─── Records for processing ───

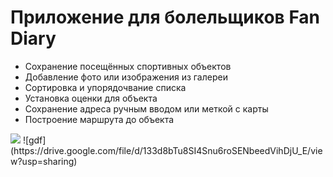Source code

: # Приложение для болельщиков Fan Diary
- Сохранение посещённых спортивных объектов
- Добавление фото или изображения из галереи
- Сортировка и упорядочвание списка
- Установка оценки для объекта
- Сохранение адреса ручным вводом или меткой с карты
- Построение маршрута до объекта


<img src="https://lh3.google.com/u/0/d/133d8bTu8SI4Snu6roSENbeedVihDjU_E=w1860-h927-iv1">
![gdf](https://drive.google.com/file/d/133d8bTu8SI4Snu6roSENbeedVihDjU_E/view?usp=sharing)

───

Leave out every line before the one containing "болельщиков Fan Diary"; set down that line and all remaining lines of the material exactly.

: # Приложение для болельщиков Fan Diary
- Сохранение посещённых спортивных объектов
- Добавление фото или изображения из галереи
- Сортировка и упорядочвание списка
- Установка оценки для объекта
- Сохранение адреса ручным вводом или меткой с карты
- Построение маршрута до объекта


<img src="https://lh3.google.com/u/0/d/133d8bTu8SI4Snu6roSENbeedVihDjU_E=w1860-h927-iv1">
![gdf](https://drive.google.com/file/d/133d8bTu8SI4Snu6roSENbeedVihDjU_E/view?usp=sharing)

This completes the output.